## INFORMATION:
+---+

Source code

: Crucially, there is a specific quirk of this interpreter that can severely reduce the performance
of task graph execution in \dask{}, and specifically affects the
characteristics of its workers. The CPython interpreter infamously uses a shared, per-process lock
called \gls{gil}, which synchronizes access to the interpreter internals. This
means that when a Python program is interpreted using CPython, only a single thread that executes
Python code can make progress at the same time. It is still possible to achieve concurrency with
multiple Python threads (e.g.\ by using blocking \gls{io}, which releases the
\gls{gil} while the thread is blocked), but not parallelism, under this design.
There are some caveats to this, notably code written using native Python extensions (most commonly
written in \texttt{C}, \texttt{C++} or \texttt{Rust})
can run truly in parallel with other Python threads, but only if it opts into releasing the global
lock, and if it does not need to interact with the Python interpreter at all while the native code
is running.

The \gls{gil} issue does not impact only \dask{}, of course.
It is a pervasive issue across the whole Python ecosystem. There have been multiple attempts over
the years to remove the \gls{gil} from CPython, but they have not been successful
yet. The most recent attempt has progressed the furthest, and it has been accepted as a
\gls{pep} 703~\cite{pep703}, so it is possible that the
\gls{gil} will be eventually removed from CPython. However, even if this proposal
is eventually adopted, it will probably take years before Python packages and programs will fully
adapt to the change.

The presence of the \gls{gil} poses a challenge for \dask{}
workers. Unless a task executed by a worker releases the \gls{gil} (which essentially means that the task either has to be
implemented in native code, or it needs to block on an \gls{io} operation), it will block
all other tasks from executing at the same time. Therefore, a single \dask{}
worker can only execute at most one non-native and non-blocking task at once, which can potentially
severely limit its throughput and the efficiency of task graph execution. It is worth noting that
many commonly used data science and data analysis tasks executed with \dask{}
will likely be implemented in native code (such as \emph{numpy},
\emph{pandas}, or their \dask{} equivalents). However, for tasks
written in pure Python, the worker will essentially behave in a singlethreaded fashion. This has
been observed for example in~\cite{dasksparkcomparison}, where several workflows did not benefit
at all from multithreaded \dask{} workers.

+---+

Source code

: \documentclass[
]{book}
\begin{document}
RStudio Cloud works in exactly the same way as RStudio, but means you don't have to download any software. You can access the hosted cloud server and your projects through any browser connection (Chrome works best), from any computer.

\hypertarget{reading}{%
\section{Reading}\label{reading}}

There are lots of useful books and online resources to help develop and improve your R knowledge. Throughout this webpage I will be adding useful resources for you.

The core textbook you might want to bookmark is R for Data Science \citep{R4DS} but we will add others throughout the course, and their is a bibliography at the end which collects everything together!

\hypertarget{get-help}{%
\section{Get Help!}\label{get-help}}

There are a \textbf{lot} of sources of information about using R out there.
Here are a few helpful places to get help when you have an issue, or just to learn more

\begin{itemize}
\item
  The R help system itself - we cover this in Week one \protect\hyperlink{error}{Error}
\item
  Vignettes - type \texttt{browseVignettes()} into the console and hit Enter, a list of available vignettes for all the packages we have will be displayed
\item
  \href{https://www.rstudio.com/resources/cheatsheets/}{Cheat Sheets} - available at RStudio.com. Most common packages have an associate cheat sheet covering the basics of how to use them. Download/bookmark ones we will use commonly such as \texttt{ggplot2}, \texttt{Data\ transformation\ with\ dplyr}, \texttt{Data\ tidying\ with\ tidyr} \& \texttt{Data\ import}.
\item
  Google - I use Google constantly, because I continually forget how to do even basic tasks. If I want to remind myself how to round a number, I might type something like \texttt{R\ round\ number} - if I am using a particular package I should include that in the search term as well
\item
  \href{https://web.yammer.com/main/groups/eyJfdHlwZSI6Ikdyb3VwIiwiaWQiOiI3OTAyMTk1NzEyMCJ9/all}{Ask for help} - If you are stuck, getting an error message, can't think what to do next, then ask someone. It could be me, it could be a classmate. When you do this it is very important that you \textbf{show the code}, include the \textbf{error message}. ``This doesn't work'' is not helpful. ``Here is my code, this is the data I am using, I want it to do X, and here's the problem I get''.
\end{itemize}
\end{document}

+---+

## AIM OF THE TASK:
Show each line from the material above where the string "help" can be found.

## SOLUTION BELOW:
There are lots of useful books and online resources to help develop and improve your R knowledge. Throughout this webpage I will be adding useful resources for you.
\hypertarget{get-help}{%
\section{Get Help!}\label{get-help}}
Here are a few helpful places to get help when you have an issue, or just to learn more
  The R help system itself - we cover this in Week one \protect\hyperlink{error}{Error}
  \href{https://web.yammer.com/main/groups/eyJfdHlwZSI6Ikdyb3VwIiwiaWQiOiI3OTAyMTk1NzEyMCJ9/all}{Ask for help} - If you are stuck, getting an error message, can't think what to do next, then ask someone. It could be me, it could be a classmate. When you do this it is very important that you \textbf{show the code}, include the \textbf{error message}. ``This doesn't work'' is not helpful. ``Here is my code, this is the data I am using, I want it to do X, and here's the problem I get''.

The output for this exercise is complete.